* Exercise prompt *
From the records, pick out and copy each line containing "MLCommons".

* Information provided *
__________
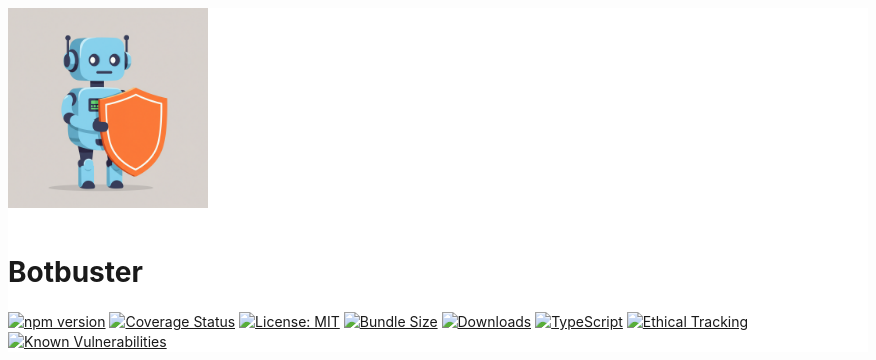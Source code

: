<img src="assets/botbuster.png" alt="BotBuster" width="200"/>

# Botbuster

[![npm version](https://img.shields.io/npm/v/botbuster.svg)](https://www.npmjs.com/package/botbuster)
[![Coverage Status](https://img.shields.io/codecov/c/github/olaferlandsen/botbuster)](https://codecov.io/gh/olaferlandsen/botbuster)
[![License: MIT](https://img.shields.io/badge/license-MIT-blue.svg)](LICENSE)
[![Bundle Size](https://img.shields.io/bundlephobia/minzip/botbuster)](https://bundlephobia.com/result?p=botbuster)
[![Downloads](https://img.shields.io/npm/dw/botbuster.svg)](https://www.npmjs.com/package/botbuster)
[![TypeScript](https://img.shields.io/badge/TypeScript-ready-3178c6.svg?logo=typescript&logoColor=white)](https://www.typescriptlang.org/)
[![Ethical Tracking](https://img.shields.io/badge/ethics-user%20privacy%20friendly-success)](#ethics--legality)
[![Known Vulnerabilities](https://snyk.io/test/npm/botbuster/badge.svg)](https://snyk.io/test/npm/botbuster)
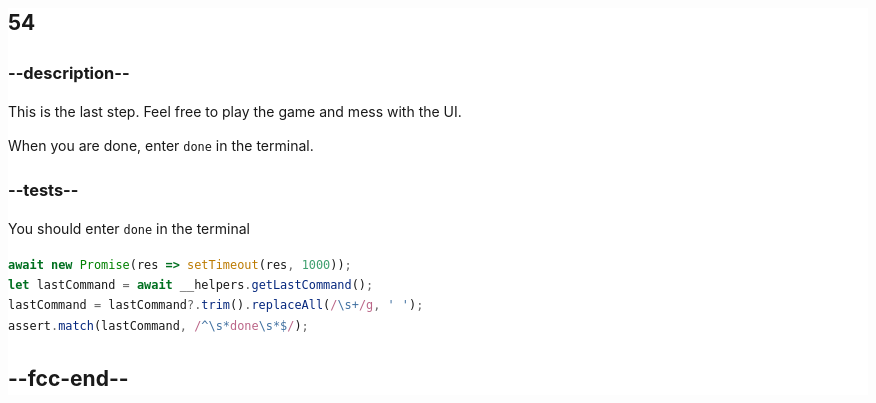 ## 54

### --description--

This is the last step. Feel free to play the game and mess with the UI.

When you are done, enter `done` in the terminal.

### --tests--

You should enter `done` in the terminal

```js
await new Promise(res => setTimeout(res, 1000));
let lastCommand = await __helpers.getLastCommand();
lastCommand = lastCommand?.trim().replaceAll(/\s+/g, ' ');
assert.match(lastCommand, /^\s*done\s*$/);
```

## --fcc-end--
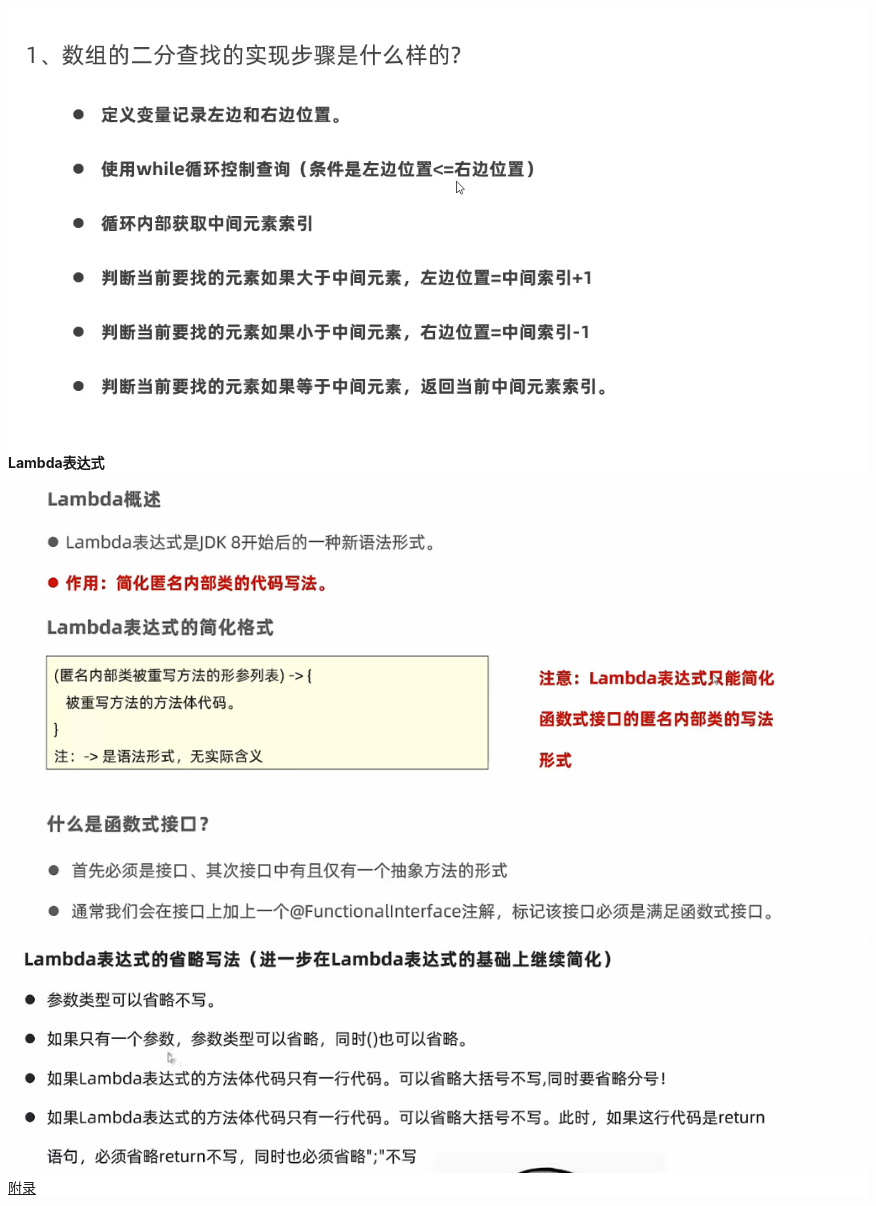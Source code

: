 ![binarySearch](note_img\学习记录\3.14\二分查找.png)

**Lambda表达式**
![lambda](note_img\学习记录\3.14\lambda表达式.png)
![lambda2](note_img\学习记录\3.14\lambda2.png)
[附录](https://www.runoob.com/java/java8-lambda-expressions.html)
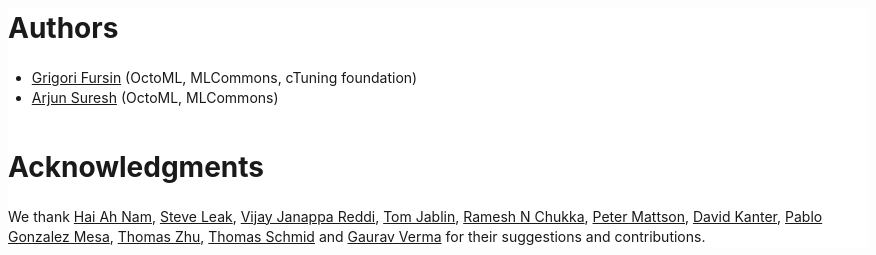 # Authors

* [Grigori Fursin](https://cKnowledge.io/@gfursin) (OctoML, MLCommons, cTuning foundation)
* [Arjun Suresh](https://www.linkedin.com/in/arjunsuresh) (OctoML, MLCommons)


# Acknowledgments

We thank 
[Hai Ah Nam](https://www.nersc.gov/about/nersc-staff/advanced-technologies-group/hai-ah-nam),
[Steve Leak](https://www.linkedin.com/in/steve-leak),
[Vijay Janappa Reddi](https://scholar.harvard.edu/vijay-janapa-reddi/home),
[Tom Jablin](https://scholar.google.com/citations?user=L_1FmIMAAAAJ&hl=en),
[Ramesh N Chukka](https://www.linkedin.com/in/ramesh-chukka-74b5b21),
[Peter Mattson](https://www.linkedin.com/in/peter-mattson-33b8863/),
[David Kanter](https://www.linkedin.com/in/kanterd),
[Pablo Gonzalez Mesa](https://www.linkedin.com/in/pablo-gonzalez-mesa-952ab2207),
[Thomas Zhu](https://www.linkedin.com/in/hanwen-zhu-483614189),
[Thomas Schmid](https://www.linkedin.com/in/tschmid)
and [Gaurav Verma](https://www.linkedin.com/in/grverma)
for their suggestions and contributions.
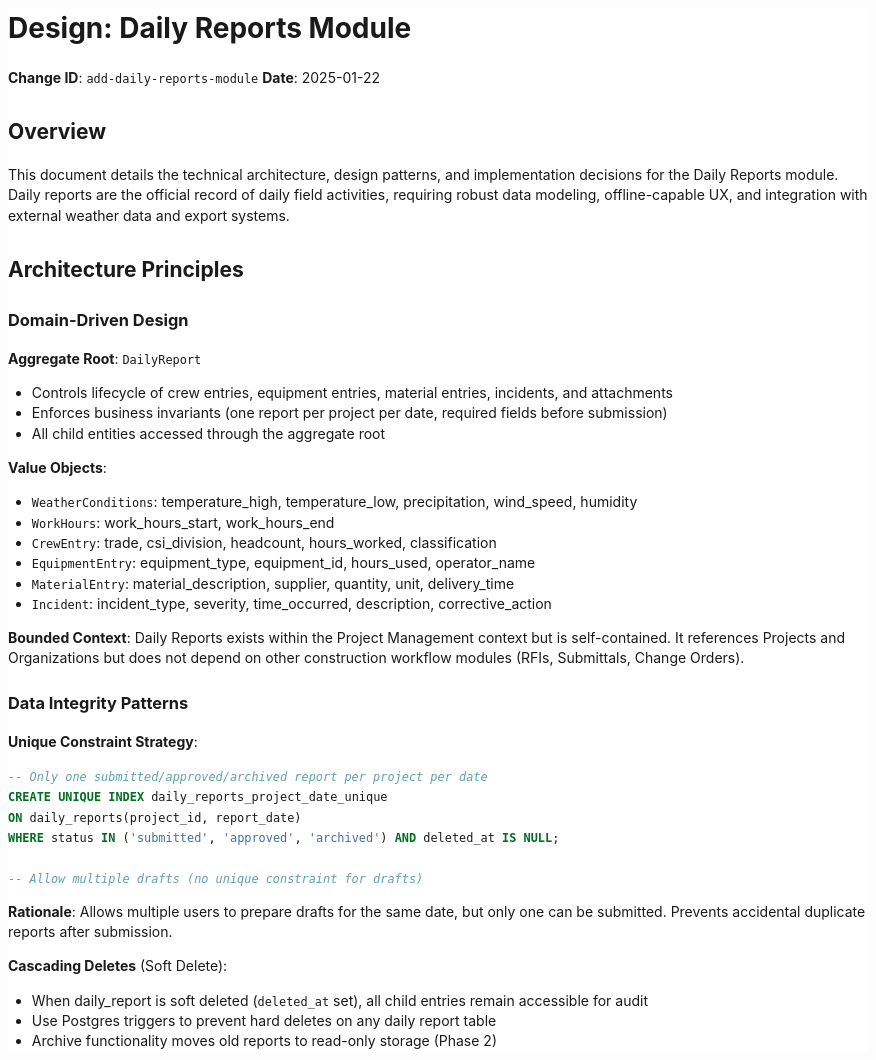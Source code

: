 # Design: Daily Reports Module

**Change ID**: `add-daily-reports-module`
**Date**: 2025-01-22

## Overview

This document details the technical architecture, design patterns, and implementation decisions for the Daily Reports module. Daily reports are the official record of daily field activities, requiring robust data modeling, offline-capable UX, and integration with external weather data and export systems.

## Architecture Principles

### Domain-Driven Design

**Aggregate Root**: `DailyReport`
- Controls lifecycle of crew entries, equipment entries, material entries, incidents, and attachments
- Enforces business invariants (one report per project per date, required fields before submission)
- All child entities accessed through the aggregate root

**Value Objects**:
- `WeatherConditions`: temperature_high, temperature_low, precipitation, wind_speed, humidity
- `WorkHours`: work_hours_start, work_hours_end
- `CrewEntry`: trade, csi_division, headcount, hours_worked, classification
- `EquipmentEntry`: equipment_type, equipment_id, hours_used, operator_name
- `MaterialEntry`: material_description, supplier, quantity, unit, delivery_time
- `Incident`: incident_type, severity, time_occurred, description, corrective_action

**Bounded Context**: Daily Reports exists within the Project Management context but is self-contained. It references Projects and Organizations but does not depend on other construction workflow modules (RFIs, Submittals, Change Orders).

### Data Integrity Patterns

**Unique Constraint Strategy**:
```sql
-- Only one submitted/approved/archived report per project per date
CREATE UNIQUE INDEX daily_reports_project_date_unique
ON daily_reports(project_id, report_date)
WHERE status IN ('submitted', 'approved', 'archived') AND deleted_at IS NULL;

-- Allow multiple drafts (no unique constraint for drafts)
```

**Rationale**: Allows multiple users to prepare drafts for the same date, but only one can be submitted. Prevents accidental duplicate reports after submission.

**Cascading Deletes** (Soft Delete):
- When daily_report is soft deleted (`deleted_at` set), all child entries remain accessible for audit
- Use Postgres triggers to prevent hard deletes on any daily report table
- Archive functionality moves old reports to read-only storage (Phase 2)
__________
* Worked solution *
* [Grigori Fursin](https://cKnowledge.io/@gfursin) (OctoML, MLCommons, cTuning foundation)
* [Arjun Suresh](https://www.linkedin.com/in/arjunsuresh) (OctoML, MLCommons)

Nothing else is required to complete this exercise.